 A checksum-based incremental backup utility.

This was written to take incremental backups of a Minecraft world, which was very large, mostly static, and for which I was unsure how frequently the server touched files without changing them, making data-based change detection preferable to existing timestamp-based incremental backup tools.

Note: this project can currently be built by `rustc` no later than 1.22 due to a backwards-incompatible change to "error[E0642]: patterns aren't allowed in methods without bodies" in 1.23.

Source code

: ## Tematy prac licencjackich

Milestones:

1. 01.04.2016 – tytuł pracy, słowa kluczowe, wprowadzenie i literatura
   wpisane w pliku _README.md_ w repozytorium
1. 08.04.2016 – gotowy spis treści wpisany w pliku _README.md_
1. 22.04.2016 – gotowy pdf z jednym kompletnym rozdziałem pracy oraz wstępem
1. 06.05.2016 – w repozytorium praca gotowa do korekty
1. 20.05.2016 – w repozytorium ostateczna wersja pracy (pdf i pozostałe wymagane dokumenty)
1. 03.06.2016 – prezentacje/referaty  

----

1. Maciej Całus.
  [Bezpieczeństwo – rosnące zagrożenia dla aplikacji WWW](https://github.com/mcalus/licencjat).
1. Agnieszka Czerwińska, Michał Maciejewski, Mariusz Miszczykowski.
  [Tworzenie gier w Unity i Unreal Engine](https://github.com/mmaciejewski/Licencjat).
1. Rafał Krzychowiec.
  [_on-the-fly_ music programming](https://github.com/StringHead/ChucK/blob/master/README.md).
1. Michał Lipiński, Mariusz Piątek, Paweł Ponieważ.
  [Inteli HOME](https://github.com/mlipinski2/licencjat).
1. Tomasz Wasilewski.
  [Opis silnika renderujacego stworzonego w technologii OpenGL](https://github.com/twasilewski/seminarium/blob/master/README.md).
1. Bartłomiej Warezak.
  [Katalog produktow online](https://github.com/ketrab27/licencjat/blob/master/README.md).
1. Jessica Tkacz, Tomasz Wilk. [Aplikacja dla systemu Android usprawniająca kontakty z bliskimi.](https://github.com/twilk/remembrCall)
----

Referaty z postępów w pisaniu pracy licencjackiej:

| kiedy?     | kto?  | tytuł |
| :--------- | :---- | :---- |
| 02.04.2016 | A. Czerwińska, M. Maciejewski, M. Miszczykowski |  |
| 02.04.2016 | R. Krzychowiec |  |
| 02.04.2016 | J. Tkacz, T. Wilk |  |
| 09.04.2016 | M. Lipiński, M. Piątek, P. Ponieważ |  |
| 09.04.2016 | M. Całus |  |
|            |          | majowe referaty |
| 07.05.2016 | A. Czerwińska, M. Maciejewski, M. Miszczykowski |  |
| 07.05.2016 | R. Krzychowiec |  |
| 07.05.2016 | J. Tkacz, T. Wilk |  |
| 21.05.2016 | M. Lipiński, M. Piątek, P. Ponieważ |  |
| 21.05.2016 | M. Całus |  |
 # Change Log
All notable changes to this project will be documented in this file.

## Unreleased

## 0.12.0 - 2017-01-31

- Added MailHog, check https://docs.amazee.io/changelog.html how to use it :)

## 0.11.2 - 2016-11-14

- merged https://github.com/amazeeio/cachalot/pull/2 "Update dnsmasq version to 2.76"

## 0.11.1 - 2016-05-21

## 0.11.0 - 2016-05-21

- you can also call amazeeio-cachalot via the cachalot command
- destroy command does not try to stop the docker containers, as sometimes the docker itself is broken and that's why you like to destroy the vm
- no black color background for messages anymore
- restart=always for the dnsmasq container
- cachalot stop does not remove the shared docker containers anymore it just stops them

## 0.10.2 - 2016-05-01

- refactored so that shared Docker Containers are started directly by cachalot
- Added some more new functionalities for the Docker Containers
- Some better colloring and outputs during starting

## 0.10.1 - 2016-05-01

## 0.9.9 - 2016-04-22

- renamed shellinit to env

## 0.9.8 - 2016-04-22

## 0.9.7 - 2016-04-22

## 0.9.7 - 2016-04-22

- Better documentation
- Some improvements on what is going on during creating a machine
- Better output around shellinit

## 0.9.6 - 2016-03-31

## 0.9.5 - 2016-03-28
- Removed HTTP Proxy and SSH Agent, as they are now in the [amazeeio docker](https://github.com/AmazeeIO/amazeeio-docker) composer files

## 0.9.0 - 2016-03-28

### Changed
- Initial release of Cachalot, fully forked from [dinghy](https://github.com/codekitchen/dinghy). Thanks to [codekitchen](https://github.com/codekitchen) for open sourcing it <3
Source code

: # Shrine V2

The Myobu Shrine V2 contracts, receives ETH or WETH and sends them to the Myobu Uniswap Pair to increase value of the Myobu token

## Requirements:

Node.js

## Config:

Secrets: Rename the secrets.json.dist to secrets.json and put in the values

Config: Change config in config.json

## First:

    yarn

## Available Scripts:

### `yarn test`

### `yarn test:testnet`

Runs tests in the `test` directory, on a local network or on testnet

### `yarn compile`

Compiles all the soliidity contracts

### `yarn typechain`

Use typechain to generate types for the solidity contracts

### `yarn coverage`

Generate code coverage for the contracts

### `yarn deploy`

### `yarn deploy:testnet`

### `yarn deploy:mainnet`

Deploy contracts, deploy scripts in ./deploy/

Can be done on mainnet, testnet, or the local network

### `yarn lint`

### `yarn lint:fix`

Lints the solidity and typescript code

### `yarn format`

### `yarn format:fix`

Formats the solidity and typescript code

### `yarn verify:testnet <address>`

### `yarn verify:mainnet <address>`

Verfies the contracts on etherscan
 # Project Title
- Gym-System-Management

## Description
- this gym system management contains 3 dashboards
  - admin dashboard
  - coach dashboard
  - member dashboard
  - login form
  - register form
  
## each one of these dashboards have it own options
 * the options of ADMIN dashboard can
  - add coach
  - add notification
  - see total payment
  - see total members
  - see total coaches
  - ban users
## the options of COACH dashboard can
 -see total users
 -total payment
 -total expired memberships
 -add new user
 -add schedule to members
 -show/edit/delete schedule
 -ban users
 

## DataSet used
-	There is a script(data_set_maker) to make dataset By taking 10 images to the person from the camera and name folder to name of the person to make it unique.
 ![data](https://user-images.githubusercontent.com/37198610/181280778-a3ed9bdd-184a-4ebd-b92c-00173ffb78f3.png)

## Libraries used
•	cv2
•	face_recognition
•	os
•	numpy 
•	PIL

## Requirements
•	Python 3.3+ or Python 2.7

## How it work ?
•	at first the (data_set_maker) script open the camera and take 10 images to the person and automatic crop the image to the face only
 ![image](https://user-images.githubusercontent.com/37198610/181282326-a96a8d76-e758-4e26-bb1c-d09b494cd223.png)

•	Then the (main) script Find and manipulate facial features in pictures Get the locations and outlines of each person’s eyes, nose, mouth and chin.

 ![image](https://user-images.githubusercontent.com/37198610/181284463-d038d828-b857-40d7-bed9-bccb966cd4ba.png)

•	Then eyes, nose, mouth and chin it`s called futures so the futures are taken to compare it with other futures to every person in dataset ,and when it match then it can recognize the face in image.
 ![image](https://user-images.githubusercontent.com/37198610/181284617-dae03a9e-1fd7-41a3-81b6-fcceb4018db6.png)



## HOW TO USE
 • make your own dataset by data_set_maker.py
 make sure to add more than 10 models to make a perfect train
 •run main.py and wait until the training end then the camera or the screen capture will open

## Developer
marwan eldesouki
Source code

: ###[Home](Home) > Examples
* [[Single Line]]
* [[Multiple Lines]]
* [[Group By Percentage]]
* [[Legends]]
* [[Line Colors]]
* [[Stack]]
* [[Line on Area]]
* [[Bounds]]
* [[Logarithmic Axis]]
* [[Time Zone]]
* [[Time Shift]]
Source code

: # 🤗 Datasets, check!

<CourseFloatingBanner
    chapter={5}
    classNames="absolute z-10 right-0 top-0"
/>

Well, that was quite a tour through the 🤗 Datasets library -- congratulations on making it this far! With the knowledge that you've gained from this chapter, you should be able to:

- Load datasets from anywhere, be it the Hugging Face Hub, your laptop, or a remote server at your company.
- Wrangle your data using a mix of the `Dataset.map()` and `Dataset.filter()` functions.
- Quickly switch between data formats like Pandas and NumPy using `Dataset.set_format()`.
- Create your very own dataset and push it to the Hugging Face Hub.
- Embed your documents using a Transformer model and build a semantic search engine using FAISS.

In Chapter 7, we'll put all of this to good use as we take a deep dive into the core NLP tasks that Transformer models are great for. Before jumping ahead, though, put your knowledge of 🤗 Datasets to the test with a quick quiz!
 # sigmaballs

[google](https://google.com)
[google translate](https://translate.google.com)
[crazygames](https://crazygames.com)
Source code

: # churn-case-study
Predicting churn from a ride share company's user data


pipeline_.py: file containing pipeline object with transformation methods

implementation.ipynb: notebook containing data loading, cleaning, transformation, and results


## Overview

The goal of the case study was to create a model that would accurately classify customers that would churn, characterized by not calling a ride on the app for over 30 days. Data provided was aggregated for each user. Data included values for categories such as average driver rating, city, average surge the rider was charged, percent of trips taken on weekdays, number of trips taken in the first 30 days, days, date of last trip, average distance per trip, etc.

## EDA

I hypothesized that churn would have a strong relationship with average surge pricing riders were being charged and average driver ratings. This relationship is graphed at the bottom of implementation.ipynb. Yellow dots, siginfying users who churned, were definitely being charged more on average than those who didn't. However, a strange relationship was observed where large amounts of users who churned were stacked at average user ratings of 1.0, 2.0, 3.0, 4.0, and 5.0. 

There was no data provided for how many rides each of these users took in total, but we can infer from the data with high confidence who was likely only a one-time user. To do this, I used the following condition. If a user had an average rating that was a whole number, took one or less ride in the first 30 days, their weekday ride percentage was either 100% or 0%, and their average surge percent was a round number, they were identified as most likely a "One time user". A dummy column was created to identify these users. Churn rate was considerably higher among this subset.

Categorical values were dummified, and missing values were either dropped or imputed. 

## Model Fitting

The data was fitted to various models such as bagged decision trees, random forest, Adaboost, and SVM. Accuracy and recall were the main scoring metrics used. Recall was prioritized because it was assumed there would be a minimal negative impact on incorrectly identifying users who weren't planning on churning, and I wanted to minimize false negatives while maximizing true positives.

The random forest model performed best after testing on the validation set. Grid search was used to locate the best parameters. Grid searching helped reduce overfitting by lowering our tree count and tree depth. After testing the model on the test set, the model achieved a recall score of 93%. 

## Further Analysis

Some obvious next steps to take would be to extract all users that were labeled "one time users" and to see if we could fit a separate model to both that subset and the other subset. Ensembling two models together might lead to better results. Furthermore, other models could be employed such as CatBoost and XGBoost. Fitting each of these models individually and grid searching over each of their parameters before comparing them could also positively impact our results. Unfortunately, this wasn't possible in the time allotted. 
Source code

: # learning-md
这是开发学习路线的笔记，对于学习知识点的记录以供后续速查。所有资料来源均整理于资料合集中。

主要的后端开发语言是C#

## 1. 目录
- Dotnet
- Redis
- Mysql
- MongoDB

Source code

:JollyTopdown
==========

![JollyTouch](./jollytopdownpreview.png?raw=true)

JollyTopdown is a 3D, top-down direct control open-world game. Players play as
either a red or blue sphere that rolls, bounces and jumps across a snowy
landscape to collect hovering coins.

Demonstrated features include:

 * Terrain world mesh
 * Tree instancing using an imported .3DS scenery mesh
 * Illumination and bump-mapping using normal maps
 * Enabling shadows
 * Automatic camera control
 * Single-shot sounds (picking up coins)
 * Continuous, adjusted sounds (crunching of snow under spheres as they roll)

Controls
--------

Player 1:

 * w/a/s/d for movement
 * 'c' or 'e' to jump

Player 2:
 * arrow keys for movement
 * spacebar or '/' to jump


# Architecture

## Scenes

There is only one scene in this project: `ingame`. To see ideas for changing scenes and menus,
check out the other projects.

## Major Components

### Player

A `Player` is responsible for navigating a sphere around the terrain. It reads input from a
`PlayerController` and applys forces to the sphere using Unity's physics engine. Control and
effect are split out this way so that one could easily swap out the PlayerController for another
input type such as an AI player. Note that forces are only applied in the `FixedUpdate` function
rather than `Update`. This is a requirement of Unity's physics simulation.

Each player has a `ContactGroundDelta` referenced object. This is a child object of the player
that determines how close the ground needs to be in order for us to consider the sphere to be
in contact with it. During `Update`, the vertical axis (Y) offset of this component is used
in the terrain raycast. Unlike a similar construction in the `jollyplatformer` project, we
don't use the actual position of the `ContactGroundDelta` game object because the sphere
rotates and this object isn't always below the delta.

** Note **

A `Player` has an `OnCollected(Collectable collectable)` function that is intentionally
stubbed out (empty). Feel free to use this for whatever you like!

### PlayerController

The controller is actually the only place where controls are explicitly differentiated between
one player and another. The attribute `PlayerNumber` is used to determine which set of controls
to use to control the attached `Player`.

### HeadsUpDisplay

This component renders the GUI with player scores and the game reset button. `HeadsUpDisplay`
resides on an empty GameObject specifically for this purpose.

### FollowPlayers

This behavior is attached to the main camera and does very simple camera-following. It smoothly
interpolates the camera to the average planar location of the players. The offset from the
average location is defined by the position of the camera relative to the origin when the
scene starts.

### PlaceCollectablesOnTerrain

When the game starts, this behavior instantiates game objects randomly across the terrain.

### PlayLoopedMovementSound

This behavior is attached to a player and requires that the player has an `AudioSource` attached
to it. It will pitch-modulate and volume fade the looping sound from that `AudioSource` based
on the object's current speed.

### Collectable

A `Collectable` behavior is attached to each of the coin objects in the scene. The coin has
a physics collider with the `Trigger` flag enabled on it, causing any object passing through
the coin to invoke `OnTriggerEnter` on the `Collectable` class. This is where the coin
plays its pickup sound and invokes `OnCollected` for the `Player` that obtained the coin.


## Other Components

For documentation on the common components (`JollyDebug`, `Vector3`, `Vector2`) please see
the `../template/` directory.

+++

_Your objective:_ Only the lines above from the line containing "- Added MailHog, check" through the line containing "## 0.11.0 - 2016-05-21" should be retyped, exactly and with both ends included.

_Answer space:_
- Added MailHog, check https://docs.amazee.io/changelog.html how to use it :)

## 0.11.2 - 2016-11-14

- merged https://github.com/amazeeio/cachalot/pull/2 "Update dnsmasq version to 2.76"

## 0.11.1 - 2016-05-21

## 0.11.0 - 2016-05-21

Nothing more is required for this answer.